Records from a data source |
_ _ _ _ _ _ _
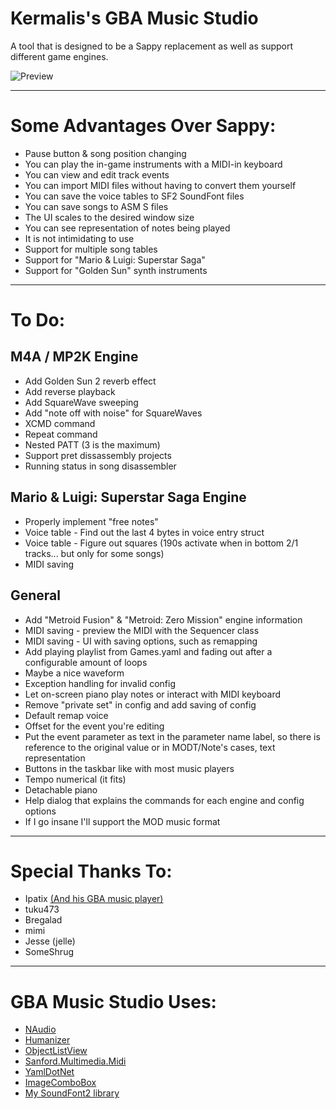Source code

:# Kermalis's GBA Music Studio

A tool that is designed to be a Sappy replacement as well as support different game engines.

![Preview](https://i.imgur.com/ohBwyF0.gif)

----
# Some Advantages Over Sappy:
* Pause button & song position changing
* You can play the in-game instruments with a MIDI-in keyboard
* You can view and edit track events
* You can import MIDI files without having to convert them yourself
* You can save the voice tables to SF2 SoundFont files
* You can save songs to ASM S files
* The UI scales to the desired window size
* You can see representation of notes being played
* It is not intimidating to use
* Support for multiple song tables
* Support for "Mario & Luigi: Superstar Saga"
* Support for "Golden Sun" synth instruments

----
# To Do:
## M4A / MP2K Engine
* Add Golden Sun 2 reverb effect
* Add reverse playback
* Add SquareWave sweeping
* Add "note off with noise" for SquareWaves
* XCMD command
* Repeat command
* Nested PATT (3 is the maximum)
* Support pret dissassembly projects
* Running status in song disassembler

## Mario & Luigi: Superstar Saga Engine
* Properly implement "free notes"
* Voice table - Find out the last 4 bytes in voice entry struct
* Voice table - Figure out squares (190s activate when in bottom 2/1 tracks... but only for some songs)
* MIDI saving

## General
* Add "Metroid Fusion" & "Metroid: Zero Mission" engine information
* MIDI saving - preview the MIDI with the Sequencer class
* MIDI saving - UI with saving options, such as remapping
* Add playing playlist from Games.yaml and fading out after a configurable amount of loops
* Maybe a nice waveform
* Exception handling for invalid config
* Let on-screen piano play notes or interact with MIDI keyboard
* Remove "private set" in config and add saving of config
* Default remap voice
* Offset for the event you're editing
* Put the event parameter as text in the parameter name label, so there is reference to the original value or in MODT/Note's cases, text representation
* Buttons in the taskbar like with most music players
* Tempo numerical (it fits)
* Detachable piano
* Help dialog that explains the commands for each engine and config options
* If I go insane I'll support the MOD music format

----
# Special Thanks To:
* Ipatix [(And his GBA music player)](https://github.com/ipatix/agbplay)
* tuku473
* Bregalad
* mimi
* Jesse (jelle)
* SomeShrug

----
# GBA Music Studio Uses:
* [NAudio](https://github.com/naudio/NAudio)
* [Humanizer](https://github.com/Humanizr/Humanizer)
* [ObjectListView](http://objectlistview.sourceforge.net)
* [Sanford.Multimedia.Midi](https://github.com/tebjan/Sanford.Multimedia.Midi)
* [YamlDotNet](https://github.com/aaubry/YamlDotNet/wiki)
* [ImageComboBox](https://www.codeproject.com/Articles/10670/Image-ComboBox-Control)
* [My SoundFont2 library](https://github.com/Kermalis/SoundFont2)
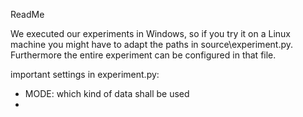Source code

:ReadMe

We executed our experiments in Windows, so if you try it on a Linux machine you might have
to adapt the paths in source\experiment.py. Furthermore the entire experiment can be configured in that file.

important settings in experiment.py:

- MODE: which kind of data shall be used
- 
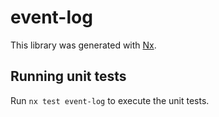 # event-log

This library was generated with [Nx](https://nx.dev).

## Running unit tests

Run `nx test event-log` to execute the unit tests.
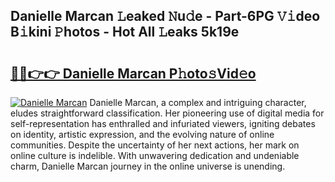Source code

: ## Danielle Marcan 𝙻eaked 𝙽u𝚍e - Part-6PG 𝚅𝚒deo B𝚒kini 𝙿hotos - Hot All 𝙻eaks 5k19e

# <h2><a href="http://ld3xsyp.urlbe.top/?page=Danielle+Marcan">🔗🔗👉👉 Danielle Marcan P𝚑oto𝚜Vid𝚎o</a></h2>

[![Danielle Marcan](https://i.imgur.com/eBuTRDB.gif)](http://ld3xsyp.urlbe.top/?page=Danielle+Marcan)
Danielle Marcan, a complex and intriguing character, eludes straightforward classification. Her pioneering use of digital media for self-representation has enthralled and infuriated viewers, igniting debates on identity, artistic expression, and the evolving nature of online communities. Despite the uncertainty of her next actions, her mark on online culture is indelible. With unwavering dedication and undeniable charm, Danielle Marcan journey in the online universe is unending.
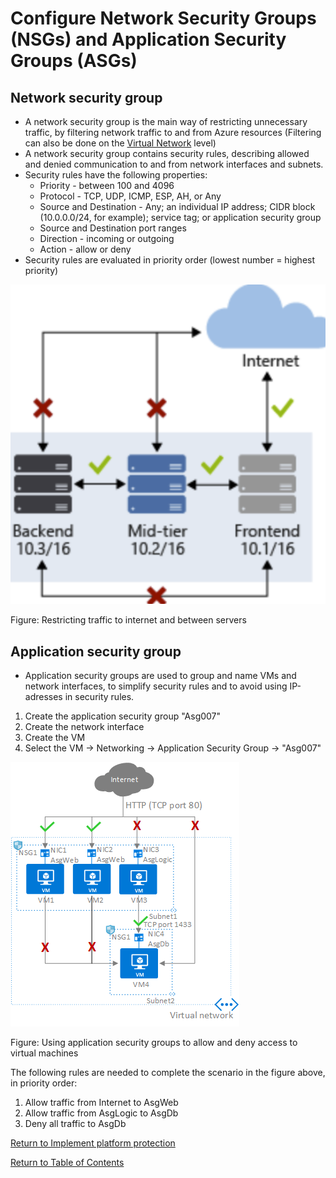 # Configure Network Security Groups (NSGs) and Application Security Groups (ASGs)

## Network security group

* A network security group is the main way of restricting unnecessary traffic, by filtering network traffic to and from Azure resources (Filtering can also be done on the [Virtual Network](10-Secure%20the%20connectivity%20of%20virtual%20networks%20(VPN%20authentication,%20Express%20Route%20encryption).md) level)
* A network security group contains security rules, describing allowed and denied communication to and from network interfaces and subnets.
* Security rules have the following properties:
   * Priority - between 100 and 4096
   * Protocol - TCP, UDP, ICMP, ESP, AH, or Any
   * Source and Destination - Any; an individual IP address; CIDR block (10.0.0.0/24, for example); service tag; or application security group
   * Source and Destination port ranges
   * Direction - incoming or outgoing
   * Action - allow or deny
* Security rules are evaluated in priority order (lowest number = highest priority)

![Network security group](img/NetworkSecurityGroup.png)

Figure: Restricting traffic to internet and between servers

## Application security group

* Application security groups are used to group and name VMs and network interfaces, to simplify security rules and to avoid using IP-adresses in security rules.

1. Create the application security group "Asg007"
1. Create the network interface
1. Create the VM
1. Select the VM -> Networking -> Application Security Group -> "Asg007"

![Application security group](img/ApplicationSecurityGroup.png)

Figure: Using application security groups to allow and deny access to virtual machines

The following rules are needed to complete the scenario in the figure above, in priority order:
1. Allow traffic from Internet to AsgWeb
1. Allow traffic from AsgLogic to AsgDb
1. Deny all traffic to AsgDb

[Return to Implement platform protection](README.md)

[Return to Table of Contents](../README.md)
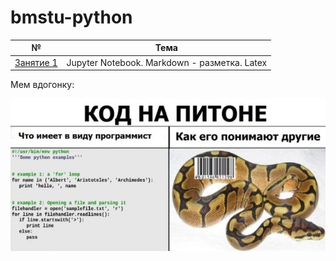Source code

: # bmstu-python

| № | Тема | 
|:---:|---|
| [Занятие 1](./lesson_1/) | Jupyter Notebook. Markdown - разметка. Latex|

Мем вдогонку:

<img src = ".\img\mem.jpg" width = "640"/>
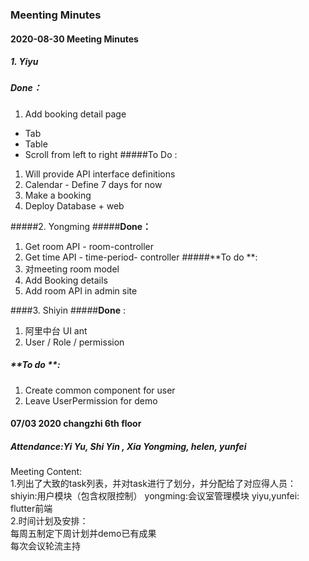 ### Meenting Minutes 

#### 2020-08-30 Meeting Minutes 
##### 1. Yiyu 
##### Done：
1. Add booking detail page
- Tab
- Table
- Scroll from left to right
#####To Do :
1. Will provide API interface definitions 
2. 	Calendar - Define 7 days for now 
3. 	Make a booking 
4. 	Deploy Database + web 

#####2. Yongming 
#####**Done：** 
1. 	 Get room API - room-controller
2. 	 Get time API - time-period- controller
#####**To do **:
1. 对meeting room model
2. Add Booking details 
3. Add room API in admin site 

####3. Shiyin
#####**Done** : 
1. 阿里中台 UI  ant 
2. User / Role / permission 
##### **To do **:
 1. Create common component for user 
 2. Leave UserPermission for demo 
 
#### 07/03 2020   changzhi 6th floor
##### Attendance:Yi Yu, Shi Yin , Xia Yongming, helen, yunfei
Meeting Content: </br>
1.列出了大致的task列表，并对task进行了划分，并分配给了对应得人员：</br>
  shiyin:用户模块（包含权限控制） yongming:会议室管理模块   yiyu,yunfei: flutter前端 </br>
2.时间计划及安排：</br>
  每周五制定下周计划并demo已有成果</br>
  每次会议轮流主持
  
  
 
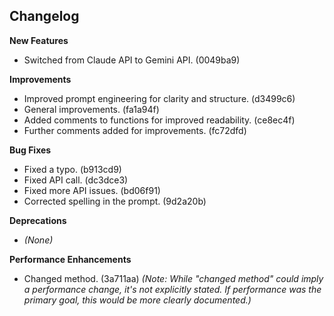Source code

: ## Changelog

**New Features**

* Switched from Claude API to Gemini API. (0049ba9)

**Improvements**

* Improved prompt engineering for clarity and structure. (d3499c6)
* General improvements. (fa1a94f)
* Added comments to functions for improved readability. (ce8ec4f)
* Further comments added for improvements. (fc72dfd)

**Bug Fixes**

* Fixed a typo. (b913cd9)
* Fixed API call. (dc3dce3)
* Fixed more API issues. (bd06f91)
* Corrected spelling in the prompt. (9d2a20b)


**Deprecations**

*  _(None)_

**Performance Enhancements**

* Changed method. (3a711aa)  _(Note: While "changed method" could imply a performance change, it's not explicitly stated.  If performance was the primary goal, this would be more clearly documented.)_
_ _ _ _ _ _ _
Without any of the pictures, set the entries down again exactly as written.

Source code

:# Kermalis's GBA Music Studio

A tool that is designed to be a Sappy replacement as well as support different game engines.

![Preview](https://i.imgur.com/ohBwyF0.gif)

----
# Some Advantages Over Sappy:
* Pause button & song position changing
* You can play the in-game instruments with a MIDI-in keyboard
* You can view and edit track events
* You can import MIDI files without having to convert them yourself
* You can save the voice tables to SF2 SoundFont files
* You can save songs to ASM S files
* The UI scales to the desired window size
* You can see representation of notes being played
* It is not intimidating to use
* Support for multiple song tables
* Support for "Mario & Luigi: Superstar Saga"
* Support for "Golden Sun" synth instruments

----
# To Do:
## M4A / MP2K Engine
* Add Golden Sun 2 reverb effect
* Add reverse playback
* Add SquareWave sweeping
* Add "note off with noise" for SquareWaves
* XCMD command
* Repeat command
* Nested PATT (3 is the maximum)
* Support pret dissassembly projects
* Running status in song disassembler

## Mario & Luigi: Superstar Saga Engine
* Properly implement "free notes"
* Voice table - Find out the last 4 bytes in voice entry struct
* Voice table - Figure out squares (190s activate when in bottom 2/1 tracks... but only for some songs)
* MIDI saving

## General
* Add "Metroid Fusion" & "Metroid: Zero Mission" engine information
* MIDI saving - preview the MIDI with the Sequencer class
* MIDI saving - UI with saving options, such as remapping
* Add playing playlist from Games.yaml and fading out after a configurable amount of loops
* Maybe a nice waveform
* Exception handling for invalid config
* Let on-screen piano play notes or interact with MIDI keyboard
* Remove "private set" in config and add saving of config
* Default remap voice
* Offset for the event you're editing
* Put the event parameter as text in the parameter name label, so there is reference to the original value or in MODT/Note's cases, text representation
* Buttons in the taskbar like with most music players
* Tempo numerical (it fits)
* Detachable piano
* Help dialog that explains the commands for each engine and config options
* If I go insane I'll support the MOD music format

----
# Special Thanks To:
* Ipatix [(And his GBA music player)](https://github.com/ipatix/agbplay)
* tuku473
* Bregalad
* mimi
* Jesse (jelle)
* SomeShrug

----
# GBA Music Studio Uses:
* [NAudio](https://github.com/naudio/NAudio)
* [Humanizer](https://github.com/Humanizr/Humanizer)
* [ObjectListView](http://objectlistview.sourceforge.net)
* [Sanford.Multimedia.Midi](https://github.com/tebjan/Sanford.Multimedia.Midi)
* [YamlDotNet](https://github.com/aaubry/YamlDotNet/wiki)
* [ImageComboBox](https://www.codeproject.com/Articles/10670/Image-ComboBox-Control)
* [My SoundFont2 library](https://github.com/Kermalis/SoundFont2)
Source code

:ReadMe

We executed our experiments in Windows, so if you try it on a Linux machine you might have
to adapt the paths in source\experiment.py. Furthermore the entire experiment can be configured in that file.

important settings in experiment.py:

- MODE: which kind of data shall be used
- 
 # event-log

This library was generated with [Nx](https://nx.dev).

## Running unit tests

Run `nx test event-log` to execute the unit tests.
Source code

: ## Danielle Marcan 𝙻eaked 𝙽u𝚍e - Part-6PG 𝚅𝚒deo B𝚒kini 𝙿hotos - Hot All 𝙻eaks 5k19e

# <h2><a href="http://ld3xsyp.urlbe.top/?page=Danielle+Marcan">🔗🔗👉👉 Danielle Marcan P𝚑oto𝚜Vid𝚎o</a></h2>

[![Danielle Marcan](https://i.imgur.com/eBuTRDB.gif)](http://ld3xsyp.urlbe.top/?page=Danielle+Marcan)
Danielle Marcan, a complex and intriguing character, eludes straightforward classification. Her pioneering use of digital media for self-representation has enthralled and infuriated viewers, igniting debates on identity, artistic expression, and the evolving nature of online communities. Despite the uncertainty of her next actions, her mark on online culture is indelible. With unwavering dedication and undeniable charm, Danielle Marcan journey in the online universe is unending.
 # Configure Network Security Groups (NSGs) and Application Security Groups (ASGs)

## Network security group

* A network security group is the main way of restricting unnecessary traffic, by filtering network traffic to and from Azure resources (Filtering can also be done on the [Virtual Network](10-Secure%20the%20connectivity%20of%20virtual%20networks%20(VPN%20authentication,%20Express%20Route%20encryption).md) level)
* A network security group contains security rules, describing allowed and denied communication to and from network interfaces and subnets.
* Security rules have the following properties:
   * Priority - between 100 and 4096
   * Protocol - TCP, UDP, ICMP, ESP, AH, or Any
   * Source and Destination - Any; an individual IP address; CIDR block (10.0.0.0/24, for example); service tag; or application security group
   * Source and Destination port ranges
   * Direction - incoming or outgoing
   * Action - allow or deny
* Security rules are evaluated in priority order (lowest number = highest priority)

![Network security group](img/NetworkSecurityGroup.png)

Figure: Restricting traffic to internet and between servers

## Application security group

* Application security groups are used to group and name VMs and network interfaces, to simplify security rules and to avoid using IP-adresses in security rules.

1. Create the application security group "Asg007"
1. Create the network interface
1. Create the VM
1. Select the VM -> Networking -> Application Security Group -> "Asg007"

![Application security group](img/ApplicationSecurityGroup.png)

Figure: Using application security groups to allow and deny access to virtual machines

The following rules are needed to complete the scenario in the figure above, in priority order:
1. Allow traffic from Internet to AsgWeb
1. Allow traffic from AsgLogic to AsgDb
1. Deny all traffic to AsgDb

[Return to Implement platform protection](README.md)

[Return to Table of Contents](../README.md)
Source code

: # bmstu-python

| № | Тема | 
|:---:|---|
| [Занятие 1](./lesson_1/) | Jupyter Notebook. Markdown - разметка. Latex|

Мем вдогонку:

<img src = ".\img\mem.jpg" width = "640"/>
 ### Meenting Minutes 

#### 2020-08-30 Meeting Minutes 
##### 1. Yiyu 
##### Done：
1. Add booking detail page
- Tab
- Table
- Scroll from left to right
#####To Do :
1. Will provide API interface definitions 
2. 	Calendar - Define 7 days for now 
3. 	Make a booking 
4. 	Deploy Database + web 

#####2. Yongming 
#####**Done：** 
1. 	 Get room API - room-controller
2. 	 Get time API - time-period- controller
#####**To do **:
1. 对meeting room model
2. Add Booking details 
3. Add room API in admin site 

####3. Shiyin
#####**Done** : 
1. 阿里中台 UI  ant 
2. User / Role / permission 
##### **To do **:
 1. Create common component for user 
 2. Leave UserPermission for demo 
 
#### 07/03 2020   changzhi 6th floor
##### Attendance:Yi Yu, Shi Yin , Xia Yongming, helen, yunfei
Meeting Content: </br>
1.列出了大致的task列表，并对task进行了划分，并分配给了对应得人员：</br>
  shiyin:用户模块（包含权限控制） yongming:会议室管理模块   yiyu,yunfei: flutter前端 </br>
2.时间计划及安排：</br>
  每周五制定下周计划并demo已有成果</br>
  每次会议轮流主持
  
  
 
Source code

: ## Changelog

**New Features**

* Switched from Claude API to Gemini API. (0049ba9)

**Improvements**

* Improved prompt engineering for clarity and structure. (d3499c6)
* General improvements. (fa1a94f)
* Added comments to functions for improved readability. (ce8ec4f)
* Further comments added for improvements. (fc72dfd)

**Bug Fixes**

* Fixed a typo. (b913cd9)
* Fixed API call. (dc3dce3)
* Fixed more API issues. (bd06f91)
* Corrected spelling in the prompt. (9d2a20b)


**Deprecations**

*  _(None)_

**Performance Enhancements**

* Changed method. (3a711aa)  _(Note: While "changed method" could imply a performance change, it's not explicitly stated.  If performance was the primary goal, this would be more clearly documented.)_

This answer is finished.